Conrad sighed. "You could have come to the funeral."
"On these legs? Besides, your old man and I never thought I'd make it this far. We thought you'd be on your own. Had to build a message into the tombstone and hope you'd be smart enough to figure it out. Guess you ain't."
"So how long have you been waiting for me?"
"How long since the Griffter died?"
Four years, thought Conrad, ashamed for having not even thought of Uncle Herc until now. Conrad could see that Herc had expected him to pay a visit as soon as his dad died. But Conrad had been wrapped up in his own worries following the death and destruction in Antarctica. Little did he know that poor Herc had been waiting here all this time, scratching sores in the bed his father had put him in.
There wasn't much Conrad could say, so naturally Serena said it for him, getting directly to the business at hand. "Hello, Uncle Herc. I'm-"

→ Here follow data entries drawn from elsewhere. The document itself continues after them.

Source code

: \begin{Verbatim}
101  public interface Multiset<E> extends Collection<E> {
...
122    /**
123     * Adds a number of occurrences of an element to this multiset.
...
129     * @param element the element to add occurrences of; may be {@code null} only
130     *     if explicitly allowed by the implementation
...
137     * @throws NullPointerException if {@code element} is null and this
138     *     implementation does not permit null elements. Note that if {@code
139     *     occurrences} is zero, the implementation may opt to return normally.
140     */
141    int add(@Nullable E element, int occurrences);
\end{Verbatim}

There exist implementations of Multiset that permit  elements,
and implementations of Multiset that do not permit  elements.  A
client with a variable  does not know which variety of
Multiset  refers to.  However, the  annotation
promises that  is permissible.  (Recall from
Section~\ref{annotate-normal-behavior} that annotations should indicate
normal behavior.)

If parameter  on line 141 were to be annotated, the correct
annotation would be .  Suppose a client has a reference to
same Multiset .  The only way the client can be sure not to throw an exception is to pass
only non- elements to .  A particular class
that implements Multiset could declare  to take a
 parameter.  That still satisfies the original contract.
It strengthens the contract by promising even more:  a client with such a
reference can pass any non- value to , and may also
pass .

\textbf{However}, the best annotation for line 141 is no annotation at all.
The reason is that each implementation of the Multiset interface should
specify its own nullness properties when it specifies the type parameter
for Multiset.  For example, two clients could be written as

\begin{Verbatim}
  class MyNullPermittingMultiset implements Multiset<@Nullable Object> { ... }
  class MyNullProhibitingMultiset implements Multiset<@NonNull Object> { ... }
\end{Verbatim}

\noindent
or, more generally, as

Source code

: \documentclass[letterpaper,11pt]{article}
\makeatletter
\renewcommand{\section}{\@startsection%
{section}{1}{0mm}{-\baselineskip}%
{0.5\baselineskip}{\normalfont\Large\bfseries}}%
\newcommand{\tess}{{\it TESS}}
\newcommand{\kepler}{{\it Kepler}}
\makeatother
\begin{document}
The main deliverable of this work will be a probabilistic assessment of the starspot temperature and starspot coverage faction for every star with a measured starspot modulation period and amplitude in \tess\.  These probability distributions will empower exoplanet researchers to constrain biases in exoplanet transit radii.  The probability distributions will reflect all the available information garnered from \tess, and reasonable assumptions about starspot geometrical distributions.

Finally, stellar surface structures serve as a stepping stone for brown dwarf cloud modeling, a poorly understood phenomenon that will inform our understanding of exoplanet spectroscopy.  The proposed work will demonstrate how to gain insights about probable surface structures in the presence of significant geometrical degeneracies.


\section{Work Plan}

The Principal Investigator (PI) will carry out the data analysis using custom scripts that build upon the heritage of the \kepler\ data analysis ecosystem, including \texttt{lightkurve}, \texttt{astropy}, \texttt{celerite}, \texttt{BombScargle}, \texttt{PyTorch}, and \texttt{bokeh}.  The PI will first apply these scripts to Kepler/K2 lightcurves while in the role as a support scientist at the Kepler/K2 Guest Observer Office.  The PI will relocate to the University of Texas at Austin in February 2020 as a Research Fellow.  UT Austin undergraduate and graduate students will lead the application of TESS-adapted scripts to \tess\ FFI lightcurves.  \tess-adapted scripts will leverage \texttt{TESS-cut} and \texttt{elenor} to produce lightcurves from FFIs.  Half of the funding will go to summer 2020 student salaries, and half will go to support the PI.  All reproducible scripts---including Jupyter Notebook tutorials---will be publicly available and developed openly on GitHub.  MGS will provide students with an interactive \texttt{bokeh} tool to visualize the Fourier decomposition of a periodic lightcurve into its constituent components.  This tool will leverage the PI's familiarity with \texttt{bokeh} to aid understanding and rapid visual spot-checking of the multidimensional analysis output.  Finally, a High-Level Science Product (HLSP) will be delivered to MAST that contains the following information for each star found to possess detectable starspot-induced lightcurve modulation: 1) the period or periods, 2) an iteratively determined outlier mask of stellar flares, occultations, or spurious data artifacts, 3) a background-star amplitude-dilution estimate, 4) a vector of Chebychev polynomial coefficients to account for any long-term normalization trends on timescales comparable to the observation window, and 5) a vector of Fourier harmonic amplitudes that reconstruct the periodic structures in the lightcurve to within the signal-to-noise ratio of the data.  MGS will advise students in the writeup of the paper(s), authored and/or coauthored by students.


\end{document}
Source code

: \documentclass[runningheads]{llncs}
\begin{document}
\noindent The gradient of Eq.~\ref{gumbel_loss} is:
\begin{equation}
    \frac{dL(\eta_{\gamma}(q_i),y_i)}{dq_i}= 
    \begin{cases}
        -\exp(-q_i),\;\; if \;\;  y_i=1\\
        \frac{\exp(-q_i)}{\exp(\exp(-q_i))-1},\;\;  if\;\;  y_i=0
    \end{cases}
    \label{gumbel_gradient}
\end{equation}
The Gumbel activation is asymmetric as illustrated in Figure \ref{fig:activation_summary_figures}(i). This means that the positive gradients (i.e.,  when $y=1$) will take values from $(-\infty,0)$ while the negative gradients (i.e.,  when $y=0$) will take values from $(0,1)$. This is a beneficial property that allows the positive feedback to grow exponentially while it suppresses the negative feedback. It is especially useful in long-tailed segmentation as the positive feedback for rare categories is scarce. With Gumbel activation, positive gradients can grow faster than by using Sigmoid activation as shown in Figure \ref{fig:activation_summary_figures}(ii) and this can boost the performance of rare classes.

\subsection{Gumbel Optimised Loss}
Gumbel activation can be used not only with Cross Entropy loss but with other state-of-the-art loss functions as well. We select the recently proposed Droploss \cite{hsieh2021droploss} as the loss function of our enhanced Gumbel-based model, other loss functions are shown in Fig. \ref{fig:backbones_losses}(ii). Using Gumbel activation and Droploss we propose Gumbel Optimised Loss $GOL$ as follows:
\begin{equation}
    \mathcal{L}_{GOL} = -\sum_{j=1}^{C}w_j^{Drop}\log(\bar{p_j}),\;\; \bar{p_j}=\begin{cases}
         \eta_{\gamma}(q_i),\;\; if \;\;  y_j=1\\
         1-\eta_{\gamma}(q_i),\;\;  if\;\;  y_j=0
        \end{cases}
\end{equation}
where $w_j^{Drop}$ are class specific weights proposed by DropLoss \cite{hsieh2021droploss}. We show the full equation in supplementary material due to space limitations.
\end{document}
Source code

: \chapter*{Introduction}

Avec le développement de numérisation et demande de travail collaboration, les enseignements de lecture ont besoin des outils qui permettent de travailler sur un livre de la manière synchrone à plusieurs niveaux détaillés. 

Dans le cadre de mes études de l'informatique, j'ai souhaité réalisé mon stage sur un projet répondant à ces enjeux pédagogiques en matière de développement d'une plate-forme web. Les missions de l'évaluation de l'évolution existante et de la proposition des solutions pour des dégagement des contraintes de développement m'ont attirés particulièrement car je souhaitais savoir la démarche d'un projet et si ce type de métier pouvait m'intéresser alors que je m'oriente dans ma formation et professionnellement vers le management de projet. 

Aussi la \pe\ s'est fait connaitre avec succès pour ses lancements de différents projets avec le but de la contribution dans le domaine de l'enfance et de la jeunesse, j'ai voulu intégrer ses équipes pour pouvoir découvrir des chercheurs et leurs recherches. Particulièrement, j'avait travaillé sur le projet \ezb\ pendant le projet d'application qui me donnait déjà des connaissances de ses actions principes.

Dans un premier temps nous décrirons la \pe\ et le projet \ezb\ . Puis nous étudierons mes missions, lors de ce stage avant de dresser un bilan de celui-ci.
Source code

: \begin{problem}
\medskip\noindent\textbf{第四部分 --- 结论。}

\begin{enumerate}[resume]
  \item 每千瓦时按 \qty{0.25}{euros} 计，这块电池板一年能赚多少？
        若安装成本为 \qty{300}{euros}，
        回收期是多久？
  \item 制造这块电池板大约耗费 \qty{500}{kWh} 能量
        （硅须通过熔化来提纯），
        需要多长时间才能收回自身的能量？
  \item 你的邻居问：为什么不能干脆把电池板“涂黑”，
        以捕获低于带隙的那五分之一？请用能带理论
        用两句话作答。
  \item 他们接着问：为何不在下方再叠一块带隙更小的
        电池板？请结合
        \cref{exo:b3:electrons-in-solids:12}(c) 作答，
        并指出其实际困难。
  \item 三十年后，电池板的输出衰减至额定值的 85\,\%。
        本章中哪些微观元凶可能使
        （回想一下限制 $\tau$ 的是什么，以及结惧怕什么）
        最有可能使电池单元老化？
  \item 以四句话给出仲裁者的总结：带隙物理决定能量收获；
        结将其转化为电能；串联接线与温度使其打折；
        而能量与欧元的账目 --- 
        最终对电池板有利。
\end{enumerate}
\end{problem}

"I know who you are, Sister Serghetti," old Herc said. "Pleased to meet you."
"We figure the globe is buried beneath the Library of Congress," she said. "Casey and his son Edward, who was responsible for the interiors, appear to have left clues in the form of zodiacs as a map. But Doctor Yeats can't crack the secret, and we hoped you could."
Her bold Australian accent immediately perked up old Herc, and he smiled at Conrad approvingly. "She's a handful, ain't she?"
Conrad glanced at Serena. "That she is. Now, about the globe-"
But Herc asked Serena, "So you think we Masons are all devil worshippers?"